Available data Start Marker

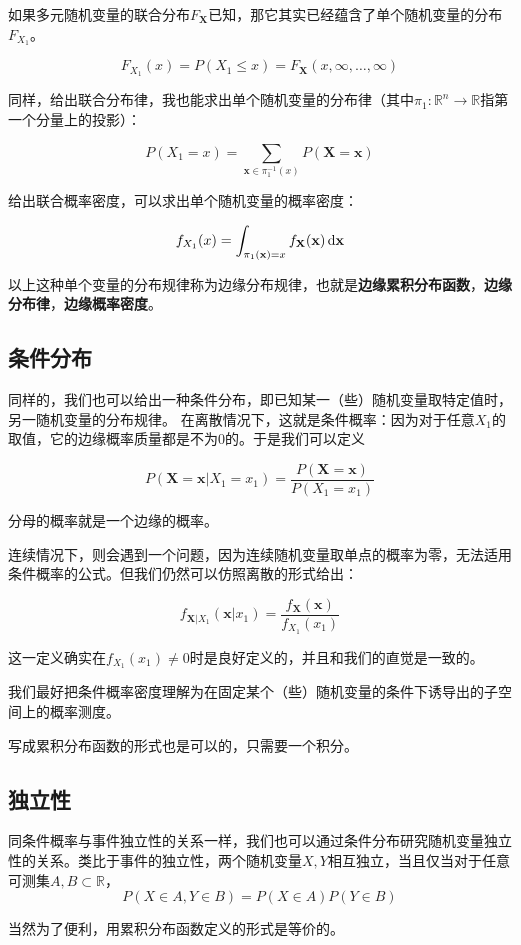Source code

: 如果多元随机变量的联合分布$F_{\mathbf{X}}$已知，那它其实已经蕴含了单个随机变量的分布$F_{X_1}$。

\[
F_{X_1}(x) = P(X_1\leq x) = F_{\mathbf{X}} (x,\infty,\ldots,\infty)
\]

同样，给出联合分布律，我也能求出单个随机变量的分布律（其中$\pi_1:\mathbb{R}^n\to\mathbb{R}$指第一个分量上的投影）：

\[
P(X_1=x) = \sum_{\mathbf{x}\in\pi_1^{-1}(x)}P(\mathbf{X}=\mathbf{x})
\]

给出联合概率密度，可以求出单个随机变量的概率密度：

\[
f_{X_1}(x)=\int_{\pi_1(\mathbf{x})=x}f_{\mathbf{X}}(\mathbf{x})\mathop{}\!\mathrm{d}\mathbf{x}
\]

以上这种单个变量的分布规律称为边缘分布规律，也就是\textbf{边缘累积分布函数}，\textbf{边缘分布律}，\textbf{边缘概率密度}。

\subsection{条件分布}
同样的，我们也可以给出一种条件分布，即已知某一（些）随机变量取特定值时，另一随机变量的分布规律。
在离散情况下，这就是条件概率：因为对于任意$X_1$的取值，它的边缘概率质量都是不为$0$的。于是我们可以定义

\[
P(\mathbf{X}=\mathbf{x}|X_1=x_1)=\frac{P(\mathbf{X}=\mathbf{x})}{P(X_1=x_1)}
\]

分母的概率就是一个边缘的概率。

连续情况下，则会遇到一个问题，因为连续随机变量取单点的概率为零，无法适用条件概率的公式。但我们仍然可以仿照离散的形式给出：

\[
f_{\mathbf{X}|X_1}(\mathbf{x}|x_1)=\frac{f_\mathbf{X}(\mathbf{x})}{f_{X_1}(x_1)}
\]

这一定义确实在$f_{X_1}(x_1)\neq 0$时是良好定义的，并且和我们的直觉是一致的。

我们最好把条件概率密度理解为在固定某个（些）随机变量的条件下诱导出的子空间上的概率测度。

写成累积分布函数的形式也是可以的，只需要一个积分。

\subsection{独立性}
同条件概率与事件独立性的关系一样，我们也可以通过条件分布研究随机变量独立性的关系。类比于事件的独立性，两个随机变量$X,Y$相互独立，当且仅当对于任意可测集$A,B\subset \mathbb{R}$，
\[
P(X\in A,Y\in B) = P(X\in A)P(Y\in B)
\]

当然为了便利，用累积分布函数定义的形式是等价的。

Available data End Marker

* Task goal *
Set down, exactly and only, the lines running from the one holding "同条件概率与事件独立性的关系" through the end of the records above, both ends included.

* Your solution *
同条件概率与事件独立性的关系一样，我们也可以通过条件分布研究随机变量独立性的关系。类比于事件的独立性，两个随机变量$X,Y$相互独立，当且仅当对于任意可测集$A,B\subset \mathbb{R}$，
\[
P(X\in A,Y\in B) = P(X\in A)P(Y\in B)
\]

当然为了便利，用累积分布函数定义的形式是等价的。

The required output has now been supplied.